### Task details
Return the full listing unchanged, excluding any images it contains.

### Dataset content
[Start of section]
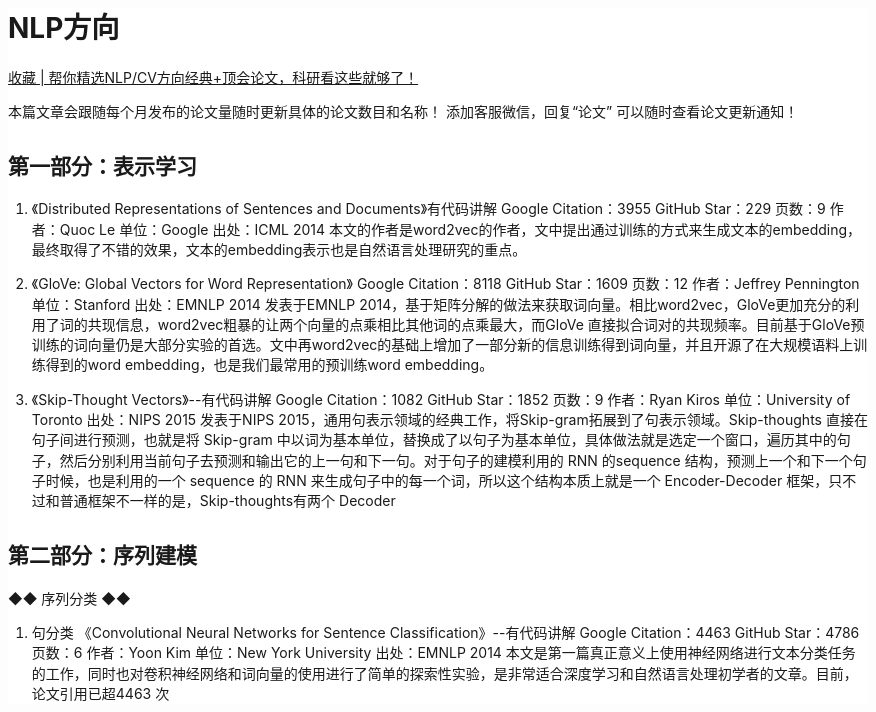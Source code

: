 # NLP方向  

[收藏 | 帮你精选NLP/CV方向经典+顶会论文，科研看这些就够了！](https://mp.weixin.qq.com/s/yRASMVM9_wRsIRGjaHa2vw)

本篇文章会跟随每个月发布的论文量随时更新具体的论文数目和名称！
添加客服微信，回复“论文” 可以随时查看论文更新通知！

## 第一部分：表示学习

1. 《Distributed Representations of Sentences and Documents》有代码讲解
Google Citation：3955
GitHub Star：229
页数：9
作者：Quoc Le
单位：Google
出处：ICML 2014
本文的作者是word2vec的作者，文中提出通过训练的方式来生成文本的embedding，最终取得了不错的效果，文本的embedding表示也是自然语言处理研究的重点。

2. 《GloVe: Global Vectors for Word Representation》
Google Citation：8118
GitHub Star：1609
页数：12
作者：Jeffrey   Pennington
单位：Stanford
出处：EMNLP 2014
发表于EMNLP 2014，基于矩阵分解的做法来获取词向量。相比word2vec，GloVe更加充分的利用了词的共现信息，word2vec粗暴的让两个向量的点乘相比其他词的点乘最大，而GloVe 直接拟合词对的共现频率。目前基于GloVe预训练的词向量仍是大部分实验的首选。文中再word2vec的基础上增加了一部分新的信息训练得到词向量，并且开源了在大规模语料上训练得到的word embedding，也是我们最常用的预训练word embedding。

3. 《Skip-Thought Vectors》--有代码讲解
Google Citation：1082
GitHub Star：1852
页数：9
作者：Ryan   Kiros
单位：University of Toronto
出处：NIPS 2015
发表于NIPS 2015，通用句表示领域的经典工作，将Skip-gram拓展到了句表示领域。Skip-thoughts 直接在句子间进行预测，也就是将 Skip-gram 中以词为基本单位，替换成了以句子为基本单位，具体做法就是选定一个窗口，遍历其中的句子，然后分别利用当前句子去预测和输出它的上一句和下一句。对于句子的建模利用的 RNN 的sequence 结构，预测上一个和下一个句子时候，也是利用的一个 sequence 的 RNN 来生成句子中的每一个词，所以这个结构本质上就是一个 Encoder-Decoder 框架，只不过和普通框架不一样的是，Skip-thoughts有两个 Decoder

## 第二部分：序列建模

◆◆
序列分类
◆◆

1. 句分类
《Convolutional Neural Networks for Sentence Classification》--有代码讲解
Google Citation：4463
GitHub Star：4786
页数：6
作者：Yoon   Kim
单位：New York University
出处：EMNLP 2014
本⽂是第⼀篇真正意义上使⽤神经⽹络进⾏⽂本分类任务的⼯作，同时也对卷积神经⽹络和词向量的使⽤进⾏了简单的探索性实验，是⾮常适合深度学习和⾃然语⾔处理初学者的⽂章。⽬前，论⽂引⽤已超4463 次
[End of section]
### Answer to this task
Source code

: # NLP方向  

[收藏 | 帮你精选NLP/CV方向经典+顶会论文，科研看这些就够了！](https://mp.weixin.qq.com/s/yRASMVM9_wRsIRGjaHa2vw)

本篇文章会跟随每个月发布的论文量随时更新具体的论文数目和名称！
添加客服微信，回复“论文” 可以随时查看论文更新通知！

## 第一部分：表示学习

1. 《Distributed Representations of Sentences and Documents》有代码讲解
Google Citation：3955
GitHub Star：229
页数：9
作者：Quoc Le
单位：Google
出处：ICML 2014
本文的作者是word2vec的作者，文中提出通过训练的方式来生成文本的embedding，最终取得了不错的效果，文本的embedding表示也是自然语言处理研究的重点。

2. 《GloVe: Global Vectors for Word Representation》
Google Citation：8118
GitHub Star：1609
页数：12
作者：Jeffrey   Pennington
单位：Stanford
出处：EMNLP 2014
发表于EMNLP 2014，基于矩阵分解的做法来获取词向量。相比word2vec，GloVe更加充分的利用了词的共现信息，word2vec粗暴的让两个向量的点乘相比其他词的点乘最大，而GloVe 直接拟合词对的共现频率。目前基于GloVe预训练的词向量仍是大部分实验的首选。文中再word2vec的基础上增加了一部分新的信息训练得到词向量，并且开源了在大规模语料上训练得到的word embedding，也是我们最常用的预训练word embedding。

3. 《Skip-Thought Vectors》--有代码讲解
Google Citation：1082
GitHub Star：1852
页数：9
作者：Ryan   Kiros
单位：University of Toronto
出处：NIPS 2015
发表于NIPS 2015，通用句表示领域的经典工作，将Skip-gram拓展到了句表示领域。Skip-thoughts 直接在句子间进行预测，也就是将 Skip-gram 中以词为基本单位，替换成了以句子为基本单位，具体做法就是选定一个窗口，遍历其中的句子，然后分别利用当前句子去预测和输出它的上一句和下一句。对于句子的建模利用的 RNN 的sequence 结构，预测上一个和下一个句子时候，也是利用的一个 sequence 的 RNN 来生成句子中的每一个词，所以这个结构本质上就是一个 Encoder-Decoder 框架，只不过和普通框架不一样的是，Skip-thoughts有两个 Decoder

## 第二部分：序列建模

◆◆
序列分类
◆◆

1. 句分类
《Convolutional Neural Networks for Sentence Classification》--有代码讲解
Google Citation：4463
GitHub Star：4786
页数：6
作者：Yoon   Kim
单位：New York University
出处：EMNLP 2014
本⽂是第⼀篇真正意义上使⽤神经⽹络进⾏⽂本分类任务的⼯作，同时也对卷积神经⽹络和词向量的使⽤进⾏了简单的探索性实验，是⾮常适合深度学习和⾃然语⾔处理初学者的⽂章。⽬前，论⽂引⽤已超4463 次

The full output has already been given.